Sussex coast big window views, scenic day out by train
Big window views along the Sussex Coast

The last 18 months haven't allowed us so much freedom to get out and about, when was the last time you actually travelled by train in Britain?

Last week I took the train to London for the first time in ages, which immediately felt quite normal.

We're blessed with lots of fantastic places to visit by train in Britain. Any plans?

I like the concept of the 'micro adventure'. For the rest of this year, I will be rediscovering historic sites and museums here in England - short trips, plenty of days out by rail planned. I'm normally over organised – you need to be when circumnavigating the globe by rail - but my plan is to explore Britain on the spur of the moment. Discover some new places... keep the adventure alive. Just me and my lucky Flying Scotsman thermos flask, a map and small bag. I'll need to find out more about all those off-peak ranger and rover tickets that can make these trips very affordable. I've been keeping my head down at my HQ since returning from the United States in February 2020. But now as we begin to emerge, I'm trying to get used to travel again and visit places in the UK.

Any Britain bucket-list rail journeys?

I've never been on the Night Riviera Sleeper between London and Penzance. Not only do the cabins look comfortable, but the lounge bar looks great - always a priority for me when I'm on the rails!

Any advice as to how to make exploring Britain by rail most enjoyable?

Try and maintain some ticket flexibility - you never know what you are going to discover or how long you might want to spend at a particular attraction. Slow down, and don't feel like you are in a rush - enjoy being in the present moment.

Days out by rail in Hampshire
Mottisfont & Dunbridge Railway Station, along the Southampton to Salisbury Line

Slow down... a great tip. Travelling by train lends itself to bringing the pace of life down a gear or two. What's your favourite rai journey in Britain?

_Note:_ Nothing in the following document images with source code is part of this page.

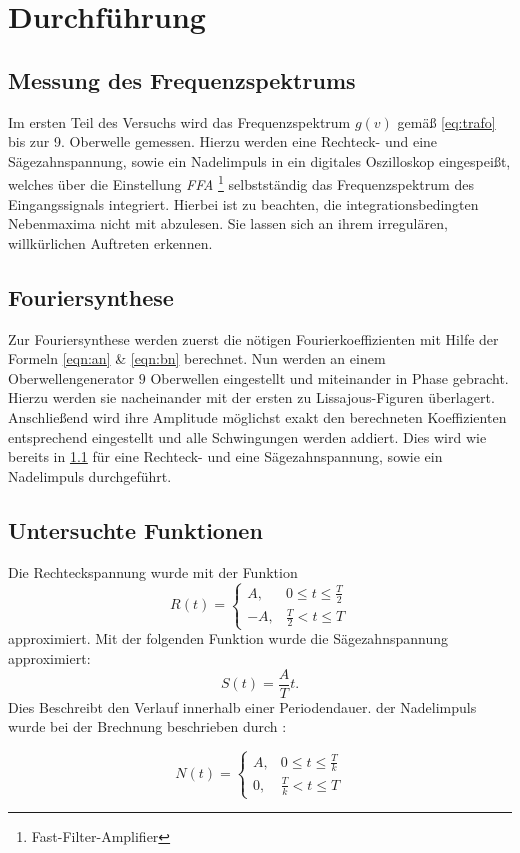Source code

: \section{Durchführung}
\label{sec:Durchführung}

\subsection{Messung des Frequenzspektrums}
\label{sec:Messung}
Im ersten Teil des Versuchs wird das Frequenzspektrum $g(v)$ gemäß \eqref{eq:trafo} bis zur 9. Oberwelle gemessen.
Hierzu werden eine Rechteck- und eine Sägezahnspannung, sowie ein Nadelimpuls in ein digitales Oszilloskop eingespeißt, welches über die Einstellung \textit{FFA}
\footnote{Fast-Filter-Amplifier} selbstständig
das Frequenzspektrum des Eingangssignals integriert. Hierbei ist zu beachten, die integrationsbedingten Nebenmaxima nicht mit abzulesen. Sie lassen sich an ihrem irregulären,
willkürlichen Auftreten erkennen.


\subsection{Fouriersynthese}
\label{sec:Synthese}
Zur Fouriersynthese werden zuerst die nötigen Fourierkoeffizienten mit Hilfe der Formeln \eqref{eqn:an} \& \eqref{eqn:bn} berechnet.
Nun werden an einem Oberwellengenerator $9$ Oberwellen eingestellt und miteinander in Phase gebracht. Hierzu werden sie nacheinander mit der ersten zu Lissajous-Figuren überlagert.
Anschließend wird ihre Amplitude möglichst exakt den berechneten Koeffizienten entsprechend eingestellt und alle Schwingungen werden addiert. Dies wird wie bereits in \ref{sec:Messung}
für eine Rechteck- und eine Sägezahnspannung, sowie ein Nadelimpuls durchgeführt.
\subsection{Untersuchte Funktionen}
Die Rechteckspannung wurde mit der Funktion
\begin{equation}
  R(t)=
  \begin{cases}
    A , & 0 \leq t \leq \frac{T}{2} \\
    -A , & \frac{T}{2} < t \leq T
  \end{cases}
\label{eqn:recht}
\end{equation}
approximiert.
Mit der folgenden Funktion wurde die Sägezahnspannung approximiert:
\begin{equation}
  S(t)= \frac{A}{T} t.
  \label{eqn:säge}
\end{equation}
Dies Beschreibt den Verlauf innerhalb einer Periodendauer. der Nadelimpuls wurde bei der Brechnung beschrieben durch :

\begin{equation}
  N(t)=
  \begin{cases}
    A ,& 0 \leq t \leq \frac{T}{k} \\
    0 , & \frac{T}{k} < t \leq T
  \end{cases}
\label{eqn:nadel}
\end{equation}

Since moving to Chichester a couple of years ago, I have been amazed to discover that there is a train service between Portsmouth and Bath (occasionally even Brighton and Bath with one change) - it's a great service and I love the route it takes, especially around Roman Southampton, and then the docks before going cross country across Salisbury Plain and the countryside. All in a little over 2 hours. It feels more like a tourist train than a commuter service to me, but it must also be great for people living in towns and cities that are not obviously directly connected by rail.

Got to ask...I'm a forward-facing, window seat rail traveller. You?

Me too! Airline style seating to avoid playing footsie with fellow passengers.

Thanks Matthew for the chance to natter and we are loving the idea of micro adventures! Good luck also with your upcoming projects and I'm sure some of our followers would love to see what you're up to on Twitter and Facebook.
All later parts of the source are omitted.